**WHAT YOU WILL DO:** Only the lines with "approx" in the entries below belong in the answer; please copy them.

**SUPPLIED INFORMATION:**
· · · · ·

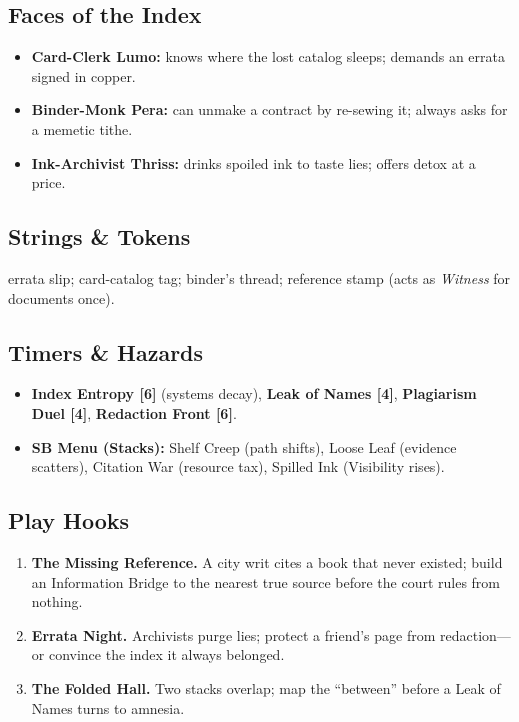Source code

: \documentclass[11pt]{book}
\begin{document}
\subsection*{Faces of the Index}
\begin{itemize}
    \item \textbf{Card-Clerk Lumo:} knows where the lost catalog sleeps; demands an errata signed in copper.
    \item \textbf{Binder-Monk Pera:} can unmake a contract by re-sewing it; always asks for a memetic tithe.
    \item \textbf{Ink-Archivist Thriss:} drinks spoiled ink to taste lies; offers detox at a price.
\end{itemize}

\subsection*{Strings \& Tokens}
errata slip; card-catalog tag; binder's thread; reference stamp (acts as \emph{Witness} for documents once).

\subsection*{Timers \& Hazards}
\begin{itemize}
    \item \textbf{Index Entropy [6]} (systems decay), \textbf{Leak of Names [4]}, \textbf{Plagiarism Duel [4]}, \textbf{Redaction Front [6]}.
    \item \textbf{SB Menu (Stacks):} Shelf Creep (path shifts), Loose Leaf (evidence scatters), Citation War (resource tax), Spilled Ink (Visibility rises).
\end{itemize}

\subsection*{Play Hooks}
\begin{enumerate}
    \item \textbf{The Missing Reference.} A city writ cites a book that never existed; build an Information Bridge to the nearest true source before the court rules from nothing.
    \item \textbf{Errata Night.} Archivists purge lies; protect a friend's page from redaction---or convince the index it always belonged.
    \item \textbf{The Folded Hall.} Two stacks overlap; map the ``between'' before a Leak of Names turns to amnesia.
\end{enumerate}
\end{document}
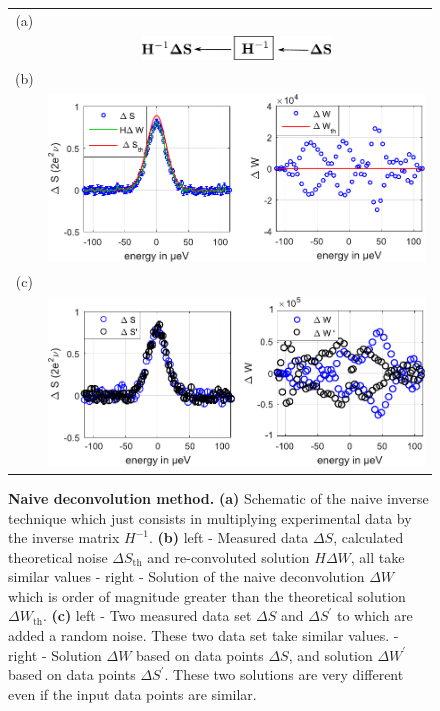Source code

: \begin{figure}[hptb]
	\begin{center}
\begin{tabular}{c c}
	(a) &  \\ 
	
	& \includegraphics[width = 5cm]{./appA/naive_deconvolution} \\ 
	 
	(b) &  \\ 
	
	& \includegraphics[width = 10 cm]{./appA/Naive_method_results} \\
	(c) &  \\ 
	
	& \includegraphics[width = 10 cm]{./appA/Naive_method_results_bis} 
\end{tabular} 
\end{center}
\caption{\textbf{Naive deconvolution method.} \textbf{(a)} Schematic of the naive inverse technique which just consists in multiplying experimental data by the inverse matrix $H^{-1}$. \textbf{(b)} left - Measured data $\Delta S$, calculated theoretical noise $\Delta S_{\mathrm{th}}$ and re-convoluted solution $H\Delta W$, all take similar values - right - Solution of the naive deconvolution $\Delta W$ which is order of magnitude greater than the theoretical solution $\Delta W_{\mathrm{th}}$. \textbf{(c)} left - Two measured data set $\Delta S$ and $\Delta S^{\prime}$ to which are added a random noise. These two data set take similar values. - right - Solution $\Delta W$ based on data points $\Delta S$, and solution $\Delta W^{\prime}$ based on data points $\Delta S^{\prime}$. These two solutions are very different even if the input data points are similar.}
\label{fig: naive deconvolution}
\end{figure}


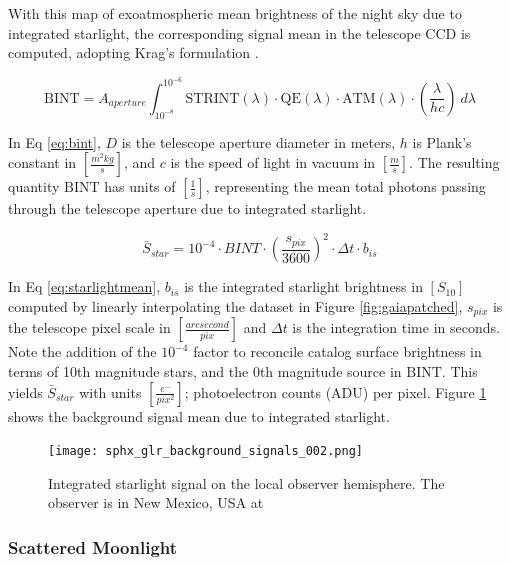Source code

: With this map of exoatmospheric mean brightness of the night sky due to integrated
starlight, the corresponding signal mean in the telescope CCD is computed, adopting Krag's formulation \cite{krag2003}.

\begin{equation} \label{eq:bint}
 \textrm{BINT} = A_{aperture}
  \int_{10^{-8}}^{10^{-6}}{ \textrm{STRINT}(\lambda) \cdot \textrm{QE}(\lambda) \cdot \textrm{ATM}(\lambda)
  \cdot \left( \frac{\lambda}{h c} \right) \: d\lambda}  
\end{equation}

In Eq \ref{eq:bint}, $D$ is the telescope aperture diameter in meters, $h$ is Plank's constant in
$\left[ \frac{m^2 kg}{s} \right]$, and $c$
is the speed of light in vacuum in $\left[ \frac{m}{s} \right]$. The resulting quantity
$\textrm{BINT}$ has units of $\left[ \frac{1}{s} \right]$, representing the mean total photons passing
through the telescope aperture due to integrated starlight. 

\begin{equation} \label{eq:starlightmean}
  \bar{S}_{star} = 10^{-4} \cdot BINT \cdot \left( \frac{s_{pix}}{3600} \right)^2 \cdot \Delta t \cdot
  b_{is}
\end{equation}

In Eq \ref{eq:starlightmean}, $b_{is}$ is the integrated starlight brightness in $\left[ S_{10}
\right]$ computed by linearly interpolating the dataset in Figure \ref{fig:gaiapatched}, $s_{pix}$ is the telescope pixel scale in $\left[ \frac{arcsecond}{pix} \right]$ and $\Delta t$ is the integration time in seconds. Note the addition of the $10^{-4}$ factor to reconcile catalog surface brightness in terms of 10th magnitude stars, and the 0th magnitude source in $\textrm{BINT}$. This yields $\bar{S}_{star}$ with units $\left[ \frac{e^-}{pix^2} \right]$; photoelectron counts (ADU) per pixel. Figure \ref{fig:starlight_hemi} shows the background signal mean due to integrated starlight.

\begin{figure}[ht]
  \centering
  \texttt{[image: sphx\_glr\_background\_signals\_002.png]}
  \caption{Integrated starlight signal on the local observer hemisphere. The observer is in New Mexico, USA at
  \pogslla}
  \label{fig:starlight_hemi}
\end{figure}

\subsubsection{Scattered Moonlight}

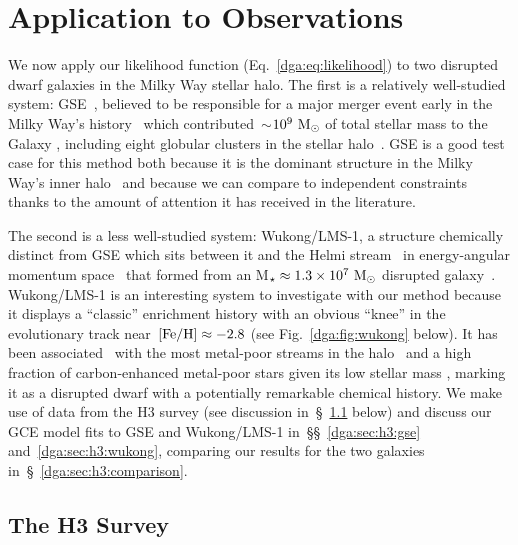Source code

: 
\section{Application to Observations}
\label{dga:sec:h3}

We now apply our likelihood function (Eq.~\ref{dga:eq:likelihood}) to two
disrupted dwarf galaxies in the Milky Way stellar halo.
The first is a relatively well-studied system: GSE~\citep{Belokurov2018,
Helmi2018, Haywood2018, Myeong2018, Mackereth2019a}, believed to be responsible
for a major merger event early in the Milky Way's history~\citep{Gallart2019,
Bonaca2020, Chaplin2020, Montalban2021, Xiang2022} which
contributed~$\sim$$10^9~\text{M}_\odot$ of total stellar mass to the Galaxy
\citep{Deason2019, Fattahi2019, Mackereth2019a, Vincenzo2019b, Kruijssen2020,
Han2022}, including eight globular clusters in the stellar
halo~\citep{Myeong2018, Massari2019, Kruijssen2019, Forbes2020}.
GSE is a good test case for this method both because it is the dominant
structure in the Milky Way's inner halo~\citep{Helmi2018} and because we can
compare to independent constraints thanks to the amount of attention it has
received in the literature.



The second is a less well-studied system: Wukong/LMS-1, a structure chemically
distinct from GSE which sits between it and the Helmi stream~\citep{Helmi1999}
in energy-angular momentum space~\citep{Naidu2020, Yuan2020} that
formed from an M$_\star \approx 1.3\times10^{7}~\text{M}_\odot$ disrupted
galaxy~\citep{Naidu2022}.
Wukong/LMS-1 is an interesting system to investigate with our method
because it displays a ``classic'' enrichment history with an obvious ``knee''
in the evolutionary track near~$\text{[Fe/H]} \approx -2.8$ (see Fig.~\ref{dga:fig:wukong}
below).
It has been associated~\citep{Malhan2022} with the most metal-poor streams in
the halo~\citep[e.g.,][]{Roederer2019, Wan2020, Martin2022} and a high fraction
of carbon-enhanced metal-poor stars given its low stellar mass
\citep{Shank2022, Zepeda2023}, marking it as a disrupted dwarf with a
potentially remarkable chemical history.
We make use of data from the H3 survey (see discussion
in~\S~\ref{dga:sec:h3:survey} below) and discuss our GCE model fits to GSE and
Wukong/LMS-1 in~\S\S~\ref{dga:sec:h3:gse} and~\ref{dga:sec:h3:wukong}, comparing our
results for the two galaxies in~\S~\ref{dga:sec:h3:comparison}.

\subsection{The H3 Survey}
\label{dga:sec:h3:survey}

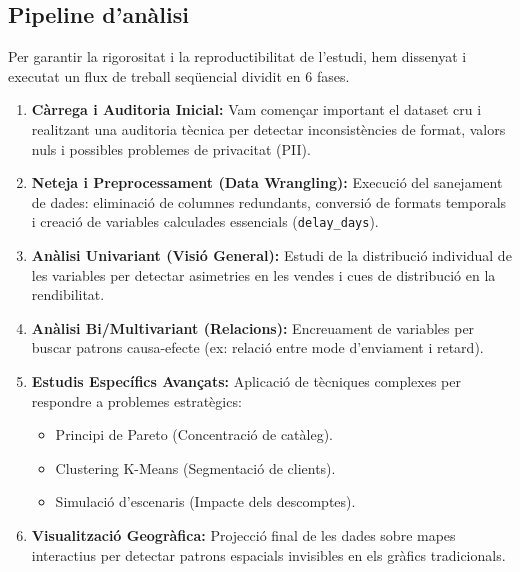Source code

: \documentclass[12pt,a4paper]{article}
\begin{document}
\newpage  
\newpage
\subsection{Pipeline d'anàlisi}
Per garantir la rigorositat i la reproductibilitat de l'estudi, hem dissenyat i executat un flux de treball seqüencial dividit en 6 fases.

\begin{enumerate}
    \item \textbf{Càrrega i Auditoria Inicial:}
    Vam començar important el dataset cru i realitzant una auditoria tècnica per detectar inconsistències de format, valors nuls i possibles problemes de privacitat (PII).
    
    \item \textbf{Neteja i Preprocessament (Data Wrangling):}
    Execució del sanejament de dades: eliminació de columnes redundants, conversió de formats temporals i creació de variables calculades essencials (\texttt{delay\_days}).
    
    
    \item \textbf{Anàlisi Univariant (Visió General):}
    Estudi de la distribució individual de les variables per detectar asimetries en les vendes i cues de distribució en la rendibilitat.
    
    \item \textbf{Anàlisi Bi/Multivariant (Relacions):}
    Encreuament de variables per buscar patrons causa-efecte (ex: relació entre mode d'enviament i retard).
    
    \item \textbf{Estudis Específics Avançats:}
    Aplicació de tècniques complexes per respondre a problemes estratègics:
    \begin{itemize}
        \item Principi de Pareto (Concentració de catàleg).
        \item Clustering K-Means (Segmentació de clients).
        \item Simulació d'escenaris (Impacte dels descomptes).
    \end{itemize}
    
    \item \textbf{Visualització Geogràfica:}
    Projecció final de les dades sobre mapes interactius per detectar patrons espacials invisibles en els gràfics tradicionals.
\end{enumerate}
\newpage
\end{document}
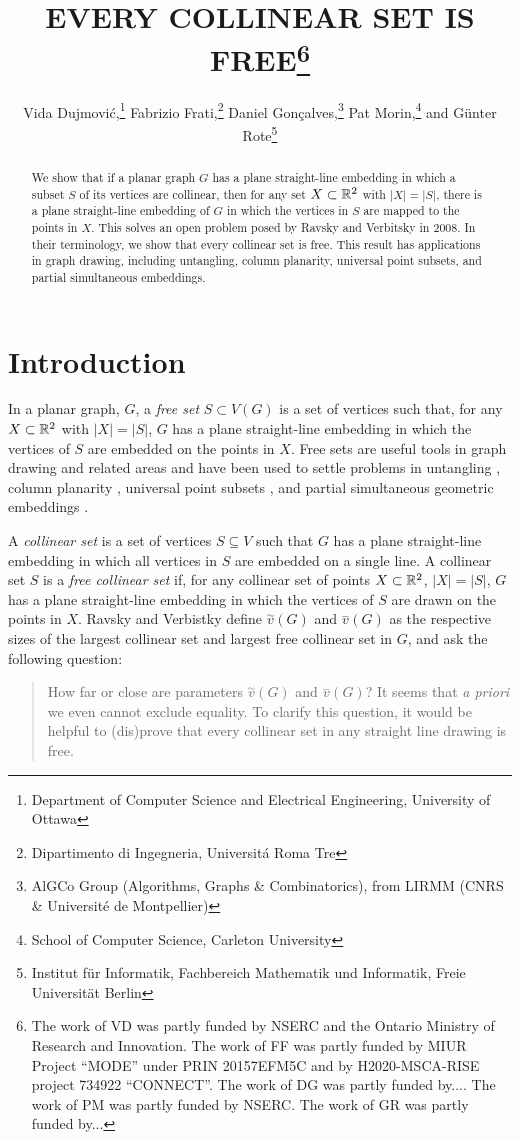 \documentclass{patmorin}
\title{\MakeUppercase{Every Collinear Set is Free}\thanks{%
The work of VD was partly funded by NSERC and the Ontario Ministry of Research and Innovation.
The work of FF was partly funded by MIUR Project “MODE” under PRIN 20157EFM5C and by H2020-MSCA-RISE project 734922 “CONNECT”.
The work of DG was partly funded by....
The work of PM was partly funded by NSERC.
The work of GR was partly funded by...
}}
\author{Vida Dujmović,\thanks{Department of Computer Science and Electrical Engineering, University of Ottawa}\quad
      Fabrizio Frati,\thanks{Dipartimento di Ingegneria,
Universit\'a Roma Tre}\quad
      Daniel Gonçalves,\thanks{AlGCo Group (Algorithms, Graphs \& Combinatorics), from LIRMM (CNRS \& Université de Montpellier)}\quad 
      Pat Morin,\thanks{School of Computer Science, Carleton University}\quad
      and Günter Rote\thanks{Institut für Informatik,
Fachbereich Mathematik und Informatik, 
Freie Universität Berlin}}
\begin{document}
\maketitle


\begin{abstract}
  We show that if a planar graph $G$ has a plane straight-line embedding
  in which a subset $S$ of its vertices are collinear, then for any set
  $X\subset\mathbb{R}^2$ with $|X|=|S|$, there is a plane straight-line
  embedding of $G$ in which the vertices in $S$ are mapped to the points
  in $X$.  This solves an open problem posed by Ravsky and Verbitsky in
  2008.  In their terminology, we show that every collinear set is free.
  This result has applications in graph drawing, including untangling,
  column planarity, universal point subsets, and partial simultaneous
  embeddings.
\end{abstract}


\section{Introduction}

In a planar graph, $G$, a \emph{free set} $S\subset V(G)$ is a set of
vertices such that, for any $X\subset\mathbb{R}^2$ with $|X|=|S|$, $G$ has a plane
straight-line embedding in which the vertices of $S$ are embedded
on the points in $X$.  Free sets are useful tools in graph drawing
and related areas and have been used to settle problems in untangling
\cite{X}, column planarity \cite{X}, universal point subsets \cite{X},
and partial simultaneous geometric embeddings \cite{X}.

A \emph{collinear set} is a set of vertices
$S\subseteq V$ such that $G$ has a plane straight-line embedding in which
all vertices in $S$ are embedded on a single line.  A collinear set $S$
is a \emph{free collinear set} if, for any collinear set of points
$X\subset\mathbb{R}^2$, $|X|=|S|$, $G$ has a plane straight-line embedding in
which the vertices of $S$ are drawn on the points in $X$.  
Ravsky and Verbistky \cite{ravsky.verbitsky:on,ravsky.verbitsky:on-arxiv}
define $\stackrel{\sim}{v}(G)$ and $\stackrel{-}{v}(G)$ as the respective sizes of the
largest collinear set and largest free collinear set in $G$, and ask
the following question:

\begin{quote}
   How far or close are parameters $\stackrel{\sim}{v}(G)$ and $\stackrel{-}{v}(G)$? It
   seems that \emph{a priori} we even cannot exclude equality. To clarify
   this question, it would be helpful to (dis)prove that every collinear
   set in any straight line drawing is free.
\end{quote}
\end{document}
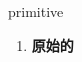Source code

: 
\begin{frame}
{\huge primitive}
\begin{center}
\begin{enumerate}\Large
  \item \textbf{原始的}
\end{enumerate}
\end{center}
\end{frame}
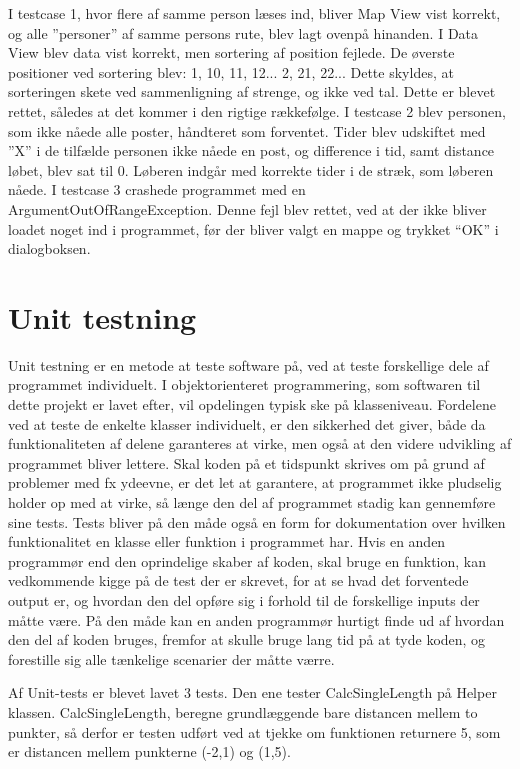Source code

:I testcase 1, hvor flere af samme person læses ind, bliver Map View vist korrekt, og alle ”personer” af samme persons rute, blev lagt ovenpå hinanden. I Data View blev data vist korrekt, men sortering af position fejlede. De øverste positioner ved sortering blev: 1, 10, 11, 12... 2, 21, 22... Dette skyldes, at sorteringen skete ved sammenligning af strenge, og ikke ved tal. Dette er blevet rettet, således at det kommer i den rigtige rækkefølge.\newline
I testcase 2 blev personen, som ikke nåede alle poster, håndteret som forventet. Tider blev udskiftet med ”X” i de tilfælde personen ikke nåede en post, og difference i tid, samt distance løbet, blev sat til 0. Løberen indgår med korrekte tider i de stræk, som løberen nåede.\newline
I testcase 3 crashede programmet med en ArgumentOutOfRangeException. Denne fejl blev rettet, ved at der ikke bliver loadet noget ind i programmet, før der bliver valgt en mappe og trykket “OK” i dialogboksen.

\section{Unit testning}
Unit testning er en metode at teste software på, ved at teste forskellige dele af programmet individuelt. I objektorienteret programmering, som softwaren til dette projekt er lavet efter, vil opdelingen typisk ske på klasseniveau. Fordelene ved at teste de enkelte klasser individuelt, er den sikkerhed det giver, både da funktionaliteten af delene garanteres at virke, men også at den videre udvikling af programmet bliver lettere. Skal koden på et tidspunkt skrives om på grund af problemer med fx ydeevne, er det let at garantere, at programmet ikke pludselig holder op med at virke, så længe den del af programmet stadig kan gennemføre sine tests.
Tests bliver på den måde også en form for dokumentation over hvilken funktionalitet en klasse eller funktion i programmet har. Hvis en anden programmør end den oprindelige skaber af koden, skal bruge en funktion, kan vedkommende kigge på de test der er skrevet, for at se hvad det forventede output er, og hvordan den del opføre sig i forhold til de forskellige inputs der måtte være. På den måde kan en anden programmør hurtigt finde ud af hvordan den del af koden bruges, fremfor at skulle bruge lang tid på at tyde koden, og forestille sig alle tænkelige scenarier der måtte værre. 

Af Unit-tests er blevet lavet 3 tests. 
Den ene tester CalcSingleLength på Helper klassen. CalcSingleLength, beregne grundlæggende bare distancen mellem to punkter, så derfor er testen udført ved at tjekke om funktionen returnere 5, som er distancen mellem punkterne (-2,1) og (1,5).

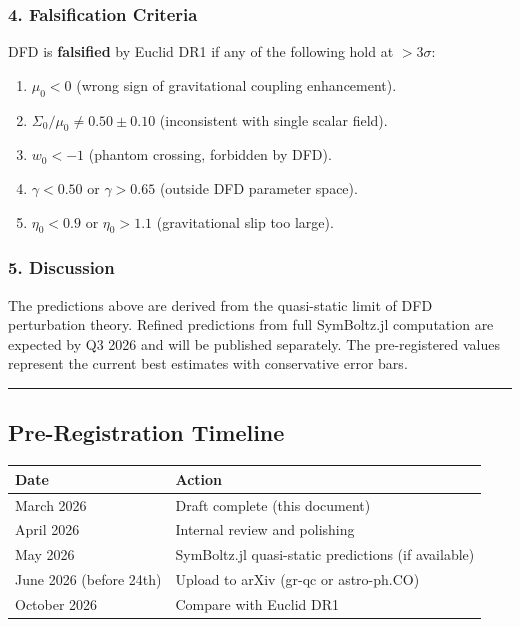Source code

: \documentclass[11pt,a4paper]{article}
\begin{document}
\subsubsection*{4. Falsification Criteria}

DFD is \textbf{falsified} by Euclid DR1 if any of the following hold at $> 3\sigma$:
\begin{enumerate}
\item $\mu_0 < 0$ (wrong sign of gravitational coupling enhancement).
\item $\Sigma_0 / \mu_0 \neq 0.50 \pm 0.10$ (inconsistent with single scalar field).
\item $w_0 < -1$ (phantom crossing, forbidden by DFD).
\item $\gamma < 0.50$ or $\gamma > 0.65$ (outside DFD parameter space).
\item $\eta_0 < 0.9$ or $\eta_0 > 1.1$ (gravitational slip too large).
\end{enumerate}

\subsubsection*{5. Discussion}

The predictions above are derived from the quasi-static limit of DFD perturbation theory. Refined predictions from full SymBoltz.jl computation are expected by Q3 2026 and will be published separately. The pre-registered values represent the current best estimates with conservative error bars.

\noindent\rule{\textwidth}{0.5pt}

\subsection{Pre-Registration Timeline}

\begin{center}
\begin{tabular}{ll}
\toprule
\textbf{Date} & \textbf{Action} \\
\midrule
March 2026 & Draft complete (this document) \\
April 2026 & Internal review and polishing \\
May 2026 & SymBoltz.jl quasi-static predictions (if available) \\
June 2026 (before 24th) & Upload to arXiv (gr-qc or astro-ph.CO) \\
October 2026 & Compare with Euclid DR1 \\
\bottomrule
\end{tabular}
\end{center}
\end{document}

· · · · ·

**REPLY:**
formed from an M$_\star \approx 1.3\times10^{7}~\text{M}_\odot$ disrupted
in the evolutionary track near~$\text{[Fe/H]} \approx -2.8$ (see Fig.~\ref{dga:fig:wukong}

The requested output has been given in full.